In the listing below, locate the lines bearing the word "operações". Copy every one of them.

*** AVAILABLE DATA ***

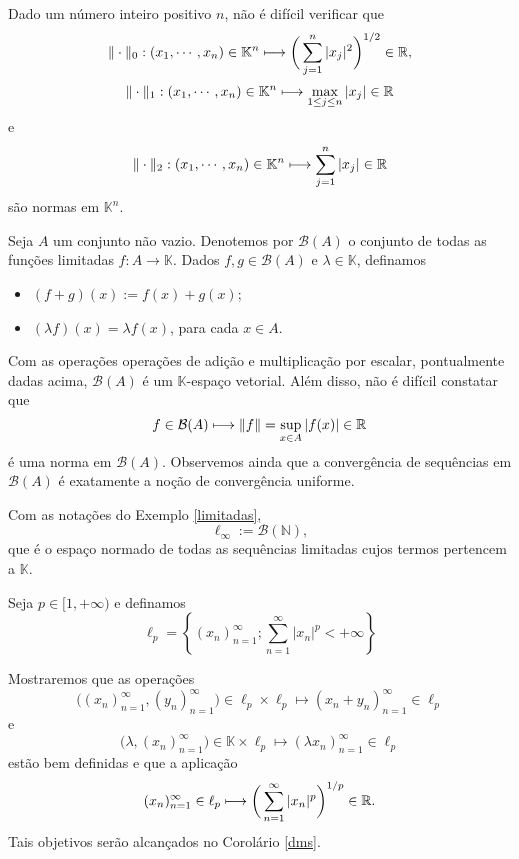\begin{example}\label{ex21}
    Dado um número inteiro positivo $n$, não é difícil verificar que
    \[
    \displaystyle \|\cdot \|_0 : (x_1,\cdots , x_n) \in \mathbb K^n \longmapsto \bigg( \sum_{j=1}^{n} |x_j|^2\bigg)^{1/2} \in \mathbb{R} ,
    \]
    \[
    \displaystyle \|\cdot \|_1 : (x_1,\cdots , x_n) \in \mathbb K^n \longmapsto \max_{1\leq j \leq n} |x_j| \in \mathbb{R} 
    \]
    e
    \[
    \displaystyle \|\cdot \|_2 : (x_1,\cdots , x_n) \in \mathbb K^n \longmapsto \sum_{j=1}^{n} |x_j| \in \mathbb{R} 
    \]
    são normas em $\mathbb K ^n$.
\end{example}

\begin{example}\label{limitadas}
Seja $A$ um conjunto não vazio. Denotemos por $\mathcal B (A)$ o conjunto de todas as funções limitadas $f: A\longrightarrow \mathbb K$. Dados $f,g \in \mathcal B (A)$ e $\lambda \in \mathbb K$, definamos
\begin{itemize}
\item $(f+g)(x):=f(x)+g(x)$; 
\item $(\lambda f)(x) = \lambda f(x)$,
para cada $x\in A$.
\end{itemize}
Com as operações operações de adição e multiplicação por escalar, pontualmente dadas acima, $\mathcal B (A)$ é um $\mathbb K$-espaço vetorial. Além disso, não é difícil constatar que
\[
\displaystyle f\in \mathcal B (A) \longmapsto \| f\| = \sup_{x\in A} |f(x)| \in \mathbb{R}
\]
é uma norma em $\mathcal B (A)$. Observemos ainda que a convergência de sequências em $\mathcal B (A)$ é exatamente a noção de convergência uniforme. 
\end{example}

\begin{definition}
    Com as notações do Exemplo \ref{limitadas},
    \[
    \ell_{\infty} := \mathcal B (\mathbb N),
    \]
    que é o espaço normado de todas as sequências limitadas cujos termos pertencem a $\mathbb K$.
\end{definition}

\begin{example}\label{lp}
    Seja $p\in [1,+\infty )$ e definamos 
    \[
    \displaystyle \ell_p =\left\{ (x_n )_{n=1}^{\infty}; \sum_{n=1}^{\infty} |x_n|^p <+\infty \right\}
    \]
    
    Mostraremos que as operações 
    \[
    \bigg( (x_n )_{n=1}^{\infty},(y_n )_{n=1}^{\infty} \bigg) \in \ell_p \times \ell_p \longmapsto (x_n +y_n )_{n=1}^{\infty} \in \ell_p
    \]
    e
    \[
    \bigg( \lambda ,(x_n )_{n=1}^{\infty} \bigg) \in \mathbb K \times \ell_p \longmapsto (\lambda x_n )_{n=1}^{\infty} \in \ell_p
    \]
    estão bem definidas e que a aplicação 
    \[
    \displaystyle (x_n )_{n=1}^{\infty} \in \ell_p \longmapsto \bigg( \sum_{n=1}^{\infty} |x_n|^p \bigg)^{1/p} \in \mathbb{R} .
    \]
    Tais objetivos serão alcançados no Corolário \ref{dms}.
\end{example}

*** End of AVAILABLE DATA ***

▶ [SOLVED PROBLEM]
Com as operações operações de adição e multiplicação por escalar, pontualmente dadas acima, $\mathcal B (A)$ é um $\mathbb K$-espaço vetorial. Além disso, não é difícil constatar que
    Mostraremos que as operações 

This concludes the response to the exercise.